This comes down to a fundamental question: what is the output type from .transform? I worry that we're conflating two things: Some data structure for scikit-learn to use internally for propagating feature names, and some data structure for users to provide feature names to scikit-learn, and use after getting a result back from scikit-learn (via transform).

My initial preferences are for

  1. Scikit-Learn to continue only using NumPy ndarrays / scipy sparse matricies internally. Arguments are converted to ndarrays / matricies explicitly.
  2. Estimator.transform to return an object with the same type as the input a. Feature names (.columns for a DataFrame) match estimator.output_features_names_ (may have the attribute name wrong) b. (possibly) Row labels, if any, match the input row labels

Applying those principles gives the following table

Fit Input Transform Input Transform Output
ndarray ndarray ndarray
ndarray DataArray DataArray
ndarray DataFrame DataFrame
DataArray ndarray ndarray
DataArray DataArray DataArray
DataArray ndarray ndarray
DataFrame DataFrame DataFrame
DataFrame DataArray DataArray
DataFrame DataFrame DataFrame

Some objections to this approach are that

  1. Feature names are only available to people using xarray, pandas. IMO that's acceptable. Adding a new data container to the ecosystem should have a high bar. Scikit-Learn coudl define an interface for other containers to met.
  2. A potential pandas refactor might make pd.DataFrame(np.asarray(df)) have two memory copies. But that refactor is uncertain, at is some years off at a minimum.
amueller commented 4 years ago

@TomAugspurger what does "internally" mean here? An estimator doesn't know whether it's in a pipeline or not, and so if you'd pass a dataframe into a pipeline, you'd convert between dataframe and numpy array (which is used within the estimator) between every step. Previously I think the agreement was not to pay this cost. I'm not 100% sure any more, though. That would only be a cost if there was this refactor, though.

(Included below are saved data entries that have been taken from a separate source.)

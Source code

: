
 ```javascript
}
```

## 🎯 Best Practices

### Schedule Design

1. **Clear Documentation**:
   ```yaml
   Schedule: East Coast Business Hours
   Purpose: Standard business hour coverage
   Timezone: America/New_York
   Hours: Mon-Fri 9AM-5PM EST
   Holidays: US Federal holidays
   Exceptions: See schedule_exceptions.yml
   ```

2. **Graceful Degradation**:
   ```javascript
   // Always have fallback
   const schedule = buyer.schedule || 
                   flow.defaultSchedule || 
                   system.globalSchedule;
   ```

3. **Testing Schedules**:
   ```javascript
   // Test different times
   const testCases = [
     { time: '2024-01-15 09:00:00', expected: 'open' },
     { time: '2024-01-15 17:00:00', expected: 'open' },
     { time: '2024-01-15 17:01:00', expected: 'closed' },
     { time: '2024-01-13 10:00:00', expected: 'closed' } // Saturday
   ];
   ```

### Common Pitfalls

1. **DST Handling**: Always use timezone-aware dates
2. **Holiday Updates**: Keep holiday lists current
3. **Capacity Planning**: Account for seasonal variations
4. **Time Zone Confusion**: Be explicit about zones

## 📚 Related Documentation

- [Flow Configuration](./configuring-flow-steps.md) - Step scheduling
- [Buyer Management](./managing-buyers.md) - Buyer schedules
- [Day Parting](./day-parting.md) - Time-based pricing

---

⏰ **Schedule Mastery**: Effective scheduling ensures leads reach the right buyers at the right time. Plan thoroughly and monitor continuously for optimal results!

amueller commented 4 years ago

There's one more concern with your proposal: it's not backward compatible. That could be solved by a global flag sklearn.set_config(preserve_frames=True) or something like that.

TomAugspurger commented 4 years ago

what does "internally" mean here?

Essentially, whatever check_array(X) returns. The array / matrix scikit-learn actually works with inside .fit and .transform.

That may or may not be a copy for a homogenous DataFrame today.

it's not backward compatible.

Right. If you're making a new InputArray you wouldn't have the legacy behavior concerns.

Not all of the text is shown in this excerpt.